══ DATA SHOWN
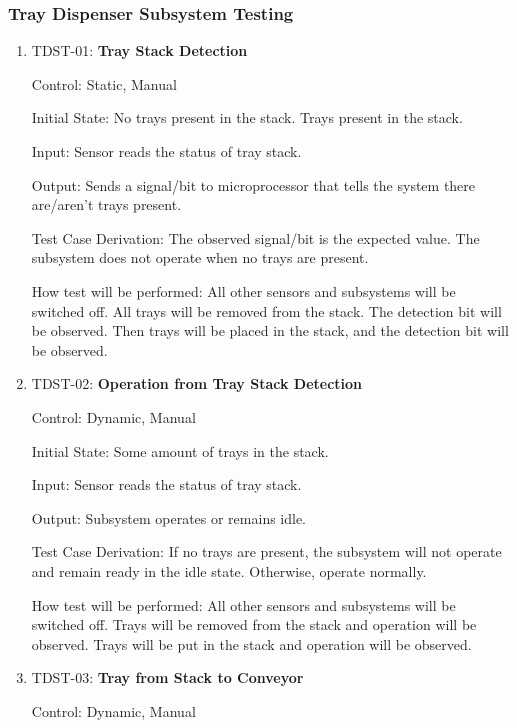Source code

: \documentclass[12pt, titlepage]{article}
\begin{document}
\subsubsection{Tray Dispenser Subsystem Testing}

\begin{enumerate}
        
  \item{TDST-01: \textbf{Tray Stack Detection}}
  
  Control: Static, Manual
            
  Initial State: No trays present in the stack. Trays present in the stack.
            
  Input: Sensor reads the status of tray stack.
            
  Output: Sends a signal/bit to microprocessor that tells the system there are/aren't trays present.
   
  
  Test Case Derivation: The observed signal/bit is the expected value. The subsystem does not operate when no trays are present.
  
  How test will be performed: All other sensors and subsystems will be switched off. 
  All trays will be removed from the stack. The detection bit will be observed. 
  Then trays will be placed in the stack, and the detection bit will be observed.
\\
  \item{TDST-02: \textbf{Operation from Tray Stack Detection}}
  
  Control: Dynamic, Manual
            
  Initial State: Some amount of trays in the stack.
            
  Input: Sensor reads the status of tray stack.
            
  Output: Subsystem operates or remains idle.
  
  Test Case Derivation: If no trays are present, the subsystem will not operate 
  and remain ready in the idle state. Otherwise, operate normally.
  
  How test will be performed: All other sensors and subsystems will be switched off. 
  Trays will be removed from the stack and operation will be observed. Trays will be 
  put in the stack and operation will be observed.\\

  \item{TDST-03: \textbf{Tray from Stack to Conveyor}}
  
  Control: Dynamic, Manual
            

\end{enumerate}
\end{document}

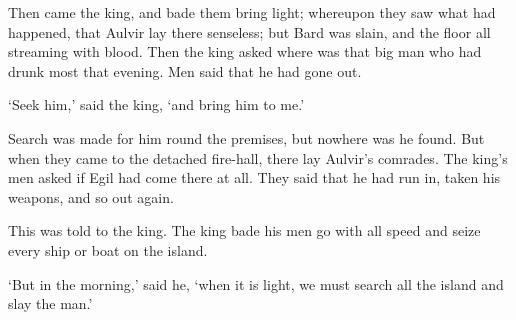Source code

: Then came the king, and bade them bring light; whereupon they saw what had happened, that Aulvir lay there senseless; but Bard was slain, and the floor all streaming with blood. Then the king asked where was that big man who had drunk most that evening. Men said that he had gone out.

`Seek him,' said the king, `and bring him to me.'

Search was made for him round the premises, but nowhere was he found. But when they came to the detached fire-hall, there lay Aulvir's comrades. The king's men asked if Egil had come there at all. They said that he had run in, taken his weapons, and so out again.

This was told to the king. The king bade his men go with all speed and seize every ship or boat on the island.

`But in the morning,' said he, `when it is light, we must search all the island and slay the man.'
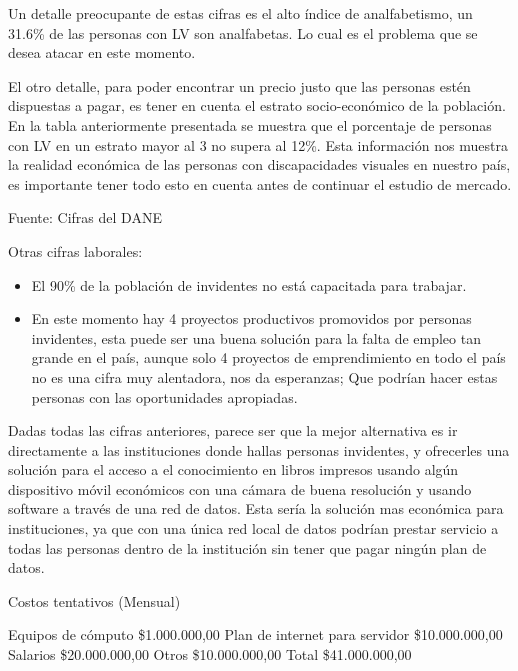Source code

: \documentclass[a4paper, 12pt, oneside]{article}
\begin{document}
	


Un detalle preocupante de estas cifras es el alto índice de analfabetismo, un 31.6\% de las personas con LV son analfabetas. Lo cual es el problema que se desea atacar en este momento. 


	El otro detalle, para poder encontrar un precio justo que las personas estén dispuestas a pagar, es tener en cuenta el estrato socio-económico de la población. En la tabla anteriormente presentada se muestra que el porcentaje de personas con LV en un estrato mayor al 3 no supera al 12\%. Esta información nos muestra la realidad económica de las personas con discapacidades visuales en nuestro país, es importante tener todo esto en cuenta antes de continuar el estudio de mercado. 

	Fuente: Cifras del DANE

Otras cifras laborales:

	\begin{itemize} 
	\item El 90\% de la población de invidentes no está capacitada para trabajar.
	\item En este momento hay 4 proyectos productivos promovidos por personas invidentes, esta puede ser una buena solución para la falta de empleo tan grande en el país, aunque solo 4 proyectos de emprendimiento en todo el país no es una cifra muy alentadora, nos da esperanzas; Que podrían hacer estas personas con las oportunidades apropiadas. 
	\end{itemize}

	Dadas todas las cifras anteriores, parece ser que la mejor alternativa es ir directamente a las instituciones donde hallas personas invidentes, y ofrecerles una solución para el acceso a el conocimiento en libros impresos usando algún dispositivo móvil económicos con una cámara de buena resolución y usando software a través de una red de datos. Esta sería la solución mas económica para instituciones, ya que con una única red local de datos podrían prestar servicio a todas las personas dentro de la institución sin tener que pagar ningún plan de datos.

Costos tentativos (Mensual)

Equipos de cómputo \$1.000.000,00
Plan de internet para servidor \$10.000.000,00
Salarios \$20.000.000,00
Otros \$10.000.000,00
Total \$41.000.000,00
\end{document}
════
§ TASK GOAL:
A bare number is the whole answer: how many lines in the entries contain "TDST"?

§ RESPONSE TO THE EXERCISE:
3